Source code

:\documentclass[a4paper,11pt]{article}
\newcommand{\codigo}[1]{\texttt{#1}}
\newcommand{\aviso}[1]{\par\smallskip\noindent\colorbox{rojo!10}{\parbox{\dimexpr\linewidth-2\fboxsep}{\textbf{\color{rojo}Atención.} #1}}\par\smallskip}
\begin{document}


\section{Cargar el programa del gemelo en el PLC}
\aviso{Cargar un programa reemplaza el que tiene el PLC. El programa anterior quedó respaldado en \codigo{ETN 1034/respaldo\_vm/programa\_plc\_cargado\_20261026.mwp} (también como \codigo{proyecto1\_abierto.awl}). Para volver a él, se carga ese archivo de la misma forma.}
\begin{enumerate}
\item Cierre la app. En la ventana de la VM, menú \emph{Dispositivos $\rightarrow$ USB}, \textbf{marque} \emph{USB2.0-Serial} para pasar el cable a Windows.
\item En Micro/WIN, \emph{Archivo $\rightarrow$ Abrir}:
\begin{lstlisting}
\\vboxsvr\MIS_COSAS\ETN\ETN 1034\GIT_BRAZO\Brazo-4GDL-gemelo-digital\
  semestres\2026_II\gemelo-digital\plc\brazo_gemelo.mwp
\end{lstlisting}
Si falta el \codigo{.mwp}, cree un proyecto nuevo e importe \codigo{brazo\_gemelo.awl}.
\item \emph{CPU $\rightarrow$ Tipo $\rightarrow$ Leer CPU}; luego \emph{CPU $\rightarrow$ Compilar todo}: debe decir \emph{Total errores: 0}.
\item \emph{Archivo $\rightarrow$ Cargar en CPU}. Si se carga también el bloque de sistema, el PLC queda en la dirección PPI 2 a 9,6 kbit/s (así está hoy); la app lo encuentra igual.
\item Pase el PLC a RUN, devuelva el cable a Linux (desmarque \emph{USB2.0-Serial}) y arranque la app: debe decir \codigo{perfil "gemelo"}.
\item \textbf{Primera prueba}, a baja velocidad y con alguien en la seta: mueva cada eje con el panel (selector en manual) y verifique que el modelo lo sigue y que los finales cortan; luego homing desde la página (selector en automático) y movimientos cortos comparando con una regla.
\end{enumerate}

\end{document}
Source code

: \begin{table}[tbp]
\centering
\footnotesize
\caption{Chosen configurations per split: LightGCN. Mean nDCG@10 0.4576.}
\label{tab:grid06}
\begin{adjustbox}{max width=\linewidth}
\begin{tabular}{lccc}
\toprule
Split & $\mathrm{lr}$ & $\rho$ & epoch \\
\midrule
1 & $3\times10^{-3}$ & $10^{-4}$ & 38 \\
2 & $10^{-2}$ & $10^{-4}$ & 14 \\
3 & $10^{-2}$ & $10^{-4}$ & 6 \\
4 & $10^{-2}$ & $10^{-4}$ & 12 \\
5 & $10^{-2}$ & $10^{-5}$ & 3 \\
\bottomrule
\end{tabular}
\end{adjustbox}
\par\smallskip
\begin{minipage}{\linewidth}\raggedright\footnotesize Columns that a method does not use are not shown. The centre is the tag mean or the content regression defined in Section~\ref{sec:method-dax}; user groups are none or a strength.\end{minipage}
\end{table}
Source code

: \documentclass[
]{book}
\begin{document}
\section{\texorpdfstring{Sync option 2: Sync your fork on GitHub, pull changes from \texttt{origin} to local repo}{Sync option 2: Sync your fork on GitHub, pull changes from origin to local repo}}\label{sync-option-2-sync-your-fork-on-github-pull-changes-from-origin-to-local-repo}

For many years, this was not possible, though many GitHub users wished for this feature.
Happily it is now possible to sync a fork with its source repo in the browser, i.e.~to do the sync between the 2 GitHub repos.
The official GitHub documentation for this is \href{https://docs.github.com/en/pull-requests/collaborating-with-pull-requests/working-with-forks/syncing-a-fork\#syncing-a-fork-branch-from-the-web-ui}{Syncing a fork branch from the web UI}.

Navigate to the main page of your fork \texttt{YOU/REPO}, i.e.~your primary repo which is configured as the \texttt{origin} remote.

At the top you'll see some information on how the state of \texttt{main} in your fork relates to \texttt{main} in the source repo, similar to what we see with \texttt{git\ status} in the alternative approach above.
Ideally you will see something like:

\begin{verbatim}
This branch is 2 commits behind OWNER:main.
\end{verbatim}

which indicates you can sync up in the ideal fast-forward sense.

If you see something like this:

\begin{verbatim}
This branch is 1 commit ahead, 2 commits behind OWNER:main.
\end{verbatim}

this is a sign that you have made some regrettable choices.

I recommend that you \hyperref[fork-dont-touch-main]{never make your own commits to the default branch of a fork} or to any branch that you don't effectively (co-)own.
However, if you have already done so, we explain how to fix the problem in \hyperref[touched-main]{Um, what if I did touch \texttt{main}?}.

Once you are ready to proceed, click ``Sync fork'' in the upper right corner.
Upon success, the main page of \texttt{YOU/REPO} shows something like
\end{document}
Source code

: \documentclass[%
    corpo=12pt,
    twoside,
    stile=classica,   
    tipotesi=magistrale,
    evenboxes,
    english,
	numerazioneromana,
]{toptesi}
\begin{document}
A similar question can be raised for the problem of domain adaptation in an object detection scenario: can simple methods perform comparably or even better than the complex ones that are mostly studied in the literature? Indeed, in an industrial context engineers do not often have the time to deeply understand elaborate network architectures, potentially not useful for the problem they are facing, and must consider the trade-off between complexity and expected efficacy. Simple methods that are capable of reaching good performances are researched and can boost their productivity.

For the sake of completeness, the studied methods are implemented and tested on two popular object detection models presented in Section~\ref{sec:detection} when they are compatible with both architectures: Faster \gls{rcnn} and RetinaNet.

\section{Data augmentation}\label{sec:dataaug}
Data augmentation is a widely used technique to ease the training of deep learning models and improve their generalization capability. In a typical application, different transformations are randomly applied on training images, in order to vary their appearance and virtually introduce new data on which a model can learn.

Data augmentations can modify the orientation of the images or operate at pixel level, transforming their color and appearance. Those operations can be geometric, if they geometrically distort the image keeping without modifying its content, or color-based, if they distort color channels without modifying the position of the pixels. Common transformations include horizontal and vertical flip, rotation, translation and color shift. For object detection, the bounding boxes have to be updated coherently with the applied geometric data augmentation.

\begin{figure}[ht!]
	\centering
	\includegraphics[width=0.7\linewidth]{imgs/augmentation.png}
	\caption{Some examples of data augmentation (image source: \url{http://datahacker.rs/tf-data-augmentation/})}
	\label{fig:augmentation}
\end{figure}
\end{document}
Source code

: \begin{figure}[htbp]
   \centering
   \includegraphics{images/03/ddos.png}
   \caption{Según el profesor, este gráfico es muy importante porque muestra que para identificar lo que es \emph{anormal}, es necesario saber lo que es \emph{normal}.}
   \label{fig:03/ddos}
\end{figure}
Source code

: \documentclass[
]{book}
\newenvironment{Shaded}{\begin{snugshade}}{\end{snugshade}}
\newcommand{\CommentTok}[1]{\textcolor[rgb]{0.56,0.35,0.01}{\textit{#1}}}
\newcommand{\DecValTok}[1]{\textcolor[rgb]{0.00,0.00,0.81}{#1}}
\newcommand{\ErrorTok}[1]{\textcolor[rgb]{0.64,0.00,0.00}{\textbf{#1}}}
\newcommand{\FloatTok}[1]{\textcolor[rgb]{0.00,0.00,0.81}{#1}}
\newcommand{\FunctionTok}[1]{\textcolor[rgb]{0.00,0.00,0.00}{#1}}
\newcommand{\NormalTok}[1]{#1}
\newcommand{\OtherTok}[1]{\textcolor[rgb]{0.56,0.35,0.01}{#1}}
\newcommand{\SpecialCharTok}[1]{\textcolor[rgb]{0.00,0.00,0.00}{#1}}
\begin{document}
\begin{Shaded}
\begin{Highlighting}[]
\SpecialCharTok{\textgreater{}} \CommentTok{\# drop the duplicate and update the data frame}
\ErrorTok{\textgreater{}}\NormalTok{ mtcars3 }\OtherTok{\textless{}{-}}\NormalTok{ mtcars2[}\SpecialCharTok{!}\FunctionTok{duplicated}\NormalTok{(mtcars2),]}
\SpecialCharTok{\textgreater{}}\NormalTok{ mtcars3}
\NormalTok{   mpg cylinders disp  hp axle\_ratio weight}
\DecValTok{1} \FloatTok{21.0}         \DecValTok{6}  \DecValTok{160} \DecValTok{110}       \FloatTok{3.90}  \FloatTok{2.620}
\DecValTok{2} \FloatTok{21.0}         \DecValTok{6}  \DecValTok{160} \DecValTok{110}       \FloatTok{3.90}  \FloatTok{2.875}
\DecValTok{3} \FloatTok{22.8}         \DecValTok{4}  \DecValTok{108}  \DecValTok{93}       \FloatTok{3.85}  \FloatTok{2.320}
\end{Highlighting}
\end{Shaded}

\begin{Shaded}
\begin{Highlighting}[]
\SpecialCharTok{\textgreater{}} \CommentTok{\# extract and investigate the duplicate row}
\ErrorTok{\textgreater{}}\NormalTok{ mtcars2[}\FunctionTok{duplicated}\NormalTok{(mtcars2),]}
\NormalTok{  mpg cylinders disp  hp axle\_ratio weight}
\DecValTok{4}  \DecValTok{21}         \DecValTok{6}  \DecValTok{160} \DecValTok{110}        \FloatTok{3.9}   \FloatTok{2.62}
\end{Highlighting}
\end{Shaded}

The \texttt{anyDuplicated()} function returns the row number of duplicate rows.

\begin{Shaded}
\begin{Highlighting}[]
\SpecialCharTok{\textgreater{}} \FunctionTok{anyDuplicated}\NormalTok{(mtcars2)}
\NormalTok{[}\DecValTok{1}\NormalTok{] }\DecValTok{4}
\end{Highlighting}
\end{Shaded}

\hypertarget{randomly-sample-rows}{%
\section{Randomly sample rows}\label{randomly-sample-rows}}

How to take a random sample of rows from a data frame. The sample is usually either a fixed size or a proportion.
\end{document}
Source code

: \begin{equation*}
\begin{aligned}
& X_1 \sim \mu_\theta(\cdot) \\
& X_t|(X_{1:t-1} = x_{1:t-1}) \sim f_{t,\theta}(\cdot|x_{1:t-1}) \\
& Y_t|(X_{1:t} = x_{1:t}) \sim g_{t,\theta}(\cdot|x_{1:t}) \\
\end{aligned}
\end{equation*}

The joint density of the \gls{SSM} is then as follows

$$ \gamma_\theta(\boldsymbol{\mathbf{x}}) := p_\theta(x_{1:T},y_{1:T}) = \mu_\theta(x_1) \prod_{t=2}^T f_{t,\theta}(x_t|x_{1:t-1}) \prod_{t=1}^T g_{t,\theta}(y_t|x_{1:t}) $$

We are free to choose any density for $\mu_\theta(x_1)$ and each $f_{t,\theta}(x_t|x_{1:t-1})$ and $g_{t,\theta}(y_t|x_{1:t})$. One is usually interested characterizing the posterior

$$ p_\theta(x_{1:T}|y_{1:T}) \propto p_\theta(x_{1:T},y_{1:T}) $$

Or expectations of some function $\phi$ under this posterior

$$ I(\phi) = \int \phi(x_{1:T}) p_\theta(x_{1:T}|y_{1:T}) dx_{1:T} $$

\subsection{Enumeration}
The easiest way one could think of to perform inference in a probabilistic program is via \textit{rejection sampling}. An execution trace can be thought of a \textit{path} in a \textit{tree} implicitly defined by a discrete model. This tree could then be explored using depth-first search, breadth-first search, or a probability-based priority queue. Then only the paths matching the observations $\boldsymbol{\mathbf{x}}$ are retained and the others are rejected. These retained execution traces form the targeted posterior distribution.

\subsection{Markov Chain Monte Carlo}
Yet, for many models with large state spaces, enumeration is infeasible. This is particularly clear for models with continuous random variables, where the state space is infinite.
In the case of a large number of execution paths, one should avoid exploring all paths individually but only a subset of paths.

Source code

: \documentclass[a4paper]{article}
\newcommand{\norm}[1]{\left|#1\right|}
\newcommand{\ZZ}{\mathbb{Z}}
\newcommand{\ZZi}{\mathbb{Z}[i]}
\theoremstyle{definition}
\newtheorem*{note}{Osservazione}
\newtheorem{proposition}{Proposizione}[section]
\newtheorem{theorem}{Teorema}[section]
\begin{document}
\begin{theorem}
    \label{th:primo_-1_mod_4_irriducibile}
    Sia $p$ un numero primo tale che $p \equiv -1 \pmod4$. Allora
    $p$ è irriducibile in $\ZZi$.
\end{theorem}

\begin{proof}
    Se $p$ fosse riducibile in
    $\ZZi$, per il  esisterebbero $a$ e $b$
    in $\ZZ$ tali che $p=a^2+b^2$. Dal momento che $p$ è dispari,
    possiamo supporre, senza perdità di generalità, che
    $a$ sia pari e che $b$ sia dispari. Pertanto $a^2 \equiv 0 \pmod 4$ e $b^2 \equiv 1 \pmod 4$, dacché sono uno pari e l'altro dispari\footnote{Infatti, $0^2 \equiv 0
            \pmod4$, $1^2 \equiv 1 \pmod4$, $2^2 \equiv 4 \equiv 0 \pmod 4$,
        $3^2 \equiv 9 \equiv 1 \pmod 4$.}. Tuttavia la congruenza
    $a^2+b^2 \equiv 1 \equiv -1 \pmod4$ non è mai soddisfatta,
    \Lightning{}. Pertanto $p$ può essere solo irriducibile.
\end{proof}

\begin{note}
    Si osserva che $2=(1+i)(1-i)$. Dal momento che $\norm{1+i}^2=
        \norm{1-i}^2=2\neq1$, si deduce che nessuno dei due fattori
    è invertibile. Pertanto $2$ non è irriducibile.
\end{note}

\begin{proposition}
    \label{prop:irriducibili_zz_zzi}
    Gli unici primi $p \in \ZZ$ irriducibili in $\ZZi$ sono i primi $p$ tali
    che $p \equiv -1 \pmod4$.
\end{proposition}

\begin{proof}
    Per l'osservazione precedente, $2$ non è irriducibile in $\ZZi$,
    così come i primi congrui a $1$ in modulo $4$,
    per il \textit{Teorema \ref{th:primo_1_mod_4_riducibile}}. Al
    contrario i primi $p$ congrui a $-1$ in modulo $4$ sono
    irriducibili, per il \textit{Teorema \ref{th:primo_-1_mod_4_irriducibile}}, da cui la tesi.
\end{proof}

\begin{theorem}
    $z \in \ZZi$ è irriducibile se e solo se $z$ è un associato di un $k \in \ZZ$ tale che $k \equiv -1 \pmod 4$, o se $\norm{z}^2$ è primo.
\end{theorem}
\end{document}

━━━

**Problem to solve:**
Find the string "randomly" in the data. Report each line it appears in.

**The completed task:**
Data augmentation is a widely used technique to ease the training of deep learning models and improve their generalization capability. In a typical application, different transformations are randomly applied on training images, in order to vary their appearance and virtually introduce new data on which a model can learn.
\hypertarget{randomly-sample-rows}{%
\section{Randomly sample rows}\label{randomly-sample-rows}}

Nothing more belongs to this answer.